We ran this a few years ago but it remains interesting so I’m reposting:
There’s a old saying in biology that the development of the organism recapitulates the development of the species: thus in utero each of us starts as a single-celled creature and then develops into an embryo that successively looks like a simple organism, then like a fish, an amphibian, etc., until we reach our human form in preparation for birth.
Modern biologists don’t believe in this recapitulation. But taking this as an intriguing idea, I see an analogy with statistical practice.
Some version of this recapitulation occurs just about whenever we do applied statistics. We start with the simplest methods–univariate data summaries and some basic multivariate analyses–then we perform some comparisons which we check via standard errors and off-the-shelf hypothesis tests, then we move to modeling. We might well start with least squares and maximum likelihood and then move to regularization and multilevel modeling as needed, then throw in measurement error models, selection models, nonparametric this and that, and so forth.
The analogy isn’t perfect–in particular, we don’t always begin an analysis with simple averages and plots; sometimes we begin with a sophisticated nonparametric data-exploration tool such as lowess or deep nets. And, lots of methods for graphical exploratory data analysis have only been developed recently; indeed, even methods as basic as scatterplots are only a few centuries old.

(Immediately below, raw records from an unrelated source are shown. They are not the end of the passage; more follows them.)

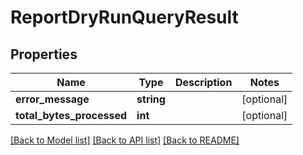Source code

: # ReportDryRunQueryResult

## Properties
Name | Type | Description | Notes
------------ | ------------- | ------------- | -------------
**error_message** | **string** |  | [optional] 
**total_bytes_processed** | **int** |  | [optional] 

[[Back to Model list]](../README.md#documentation-for-models) [[Back to API list]](../README.md#documentation-for-api-endpoints) [[Back to README]](../README.md)


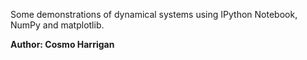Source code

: Some demonstrations of dynamical systems using IPython Notebook, NumPy and matplotlib.

**Author: Cosmo Harrigan**

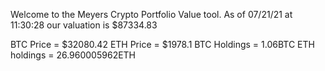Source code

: Welcome to the Meyers Crypto Portfolio Value tool. 
As of 07/21/21 at 11:30:28 our valuation is $87334.83 

BTC Price = $32080.42
 ETH Price = $1978.1
BTC Holdings = 1.06BTC
 ETH holdings = 26.960005962ETH 
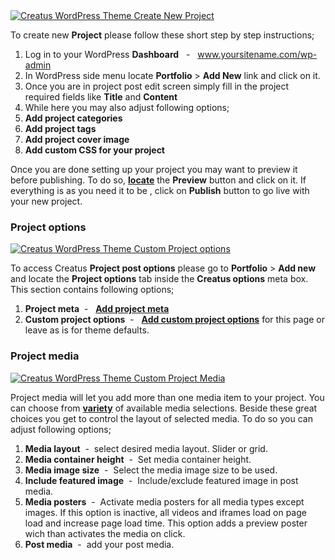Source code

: <div class="thz-lightbox-gallery" markdown="1">


<div class="thz-doc-image max">
<a class="thz-lightbox mfp-image" href="../../docs-media/add-project.jpg" data-mfp-title="Creatus WordPress Theme Create New Project" data-modal-size="large">
	<img src="../../docs-media/add-project.jpg" alt="Creatus WordPress Theme Create New Project" />
</a>
</div>

To create new __Project__ please follow these short step by step instructions;

1. Log in to your WordPress __Dashboard__ &nbsp; - &nbsp; www.yoursitename.com/wp-admin
2. In WordPress side menu locate __Portfolio__ > __Add New__ link and click on it.
3. Once you are in project post edit screen simply fill in the project required fields like __Title__ and __Content__
4. While here you may also adjust following options;
 1. __Add project categories__
 1. __Add project tags__
 1. __Add project cover image__
 1. __Add custom CSS for your project__
 

Once you are done setting up your project you may want to preview it before publishing. To do so, <a class="thz-lightbox mfp-image" href="../../docs-media/preview-publish-post.jpg" data-mfp-title="Creatus WordPress Theme Preview and publish event" data-modal-size="large">__locate__</a>  the __Preview__ button and click on it. If everything is as you need it to be , click on __Publish__ button to go live with your new project.

 
### Project options
<div class="thz-doc-image max">
<a class="thz-lightbox mfp-image" href="../../docs-media/project-options-1.jpg" data-mfp-title="Creatus WordPress Theme Custom Project options" data-modal-size="large">
	<img src="../../docs-media/project-options-1.jpg" alt="Creatus WordPress Theme Custom Project options" />
</a>
</div>

<div id="search" markdown="1">

To access Creatus __Project post options__ please go to __Portfolio__ >  __Add new__ and locate the __Project options__ tab inside the __Creatus options__ meta box. This section contains following options;


1. __Project meta__&nbsp; - &nbsp; <a class="thz-lightbox mfp-image" href="../../docs-media/project-options-meta.jpg" data-mfp-title="Creatus WordPress Theme Project meta options" data-modal-size="large">__Add project meta__</a>
1. __Custom project options__&nbsp; - &nbsp; <a class="thz-lightbox mfp-image" href="../../docs-media/project-options-2.jpg" data-mfp-title="Creatus WordPress Theme Custom Project options" data-modal-size="large">__Add custom project options__</a> for this page or leave as is for theme defaults.
</div>



### Project media

<div class="thz-doc-image max">
<a class="thz-lightbox mfp-image" href="../../docs-media/project-media.jpg" data-mfp-title="Creatus WordPress Theme Custom Project Media" data-modal-size="large">
	<img src="../../docs-media/project-media.jpg" alt="Creatus WordPress Theme Custom Project Media" />
</a>
</div>


Project media will let you add more than one media item to your project. You can choose from <a class="thz-lightbox mfp-image" href="../../docs-media/post-media-popup.jpg" data-mfp-title="Creatus WordPress Theme Project media popup" data-modal-size="large">__variety__</a> of available media selections. Beside these great choices you get to control the layout of selected media. To do so you can adjust following options;


1. __Media layout__&nbsp; -&nbsp; select desired media layout. Slider or grid.
1. __Media container height__&nbsp; -&nbsp; Set media container height.
1. __Media image size__&nbsp; -&nbsp; Select the media image size to be used.
1. __Include featured image__&nbsp; -&nbsp; Include/exclude featured image in post media.
1. __Media posters__&nbsp; -&nbsp; Activate media posters for all media types except images. If this option is inactive, all videos and iframes load on page load and increase page load time. This option adds a preview poster wich than activates the media on click.
1. __Post media__&nbsp; -&nbsp; add your post media.



</div>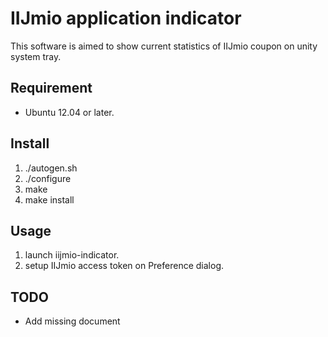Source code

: IIJmio application indicator
============================

This software is aimed to show current statistics of IIJmio coupon on unity system tray.

Requirement
-----------

* Ubuntu 12.04 or later.

Install
-------

1) ./autogen.sh
2) ./configure
3) make
4) make install

Usage
-----

1) launch iijmio-indicator.
2) setup IIJmio access token on Preference dialog.

TODO
----

* Add missing document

Within the context of modeling, though, it does seem to me that we tend to start simple and then add more complicated features one at a time–and this seems like a sensible way to proceed. In so proceeding, we’re motivated in part by computational stability but also in part by the logic of increasing complexity: we take each step for a reason. Thus it is logical that statistical analysis recapitulates the development of statistical methods.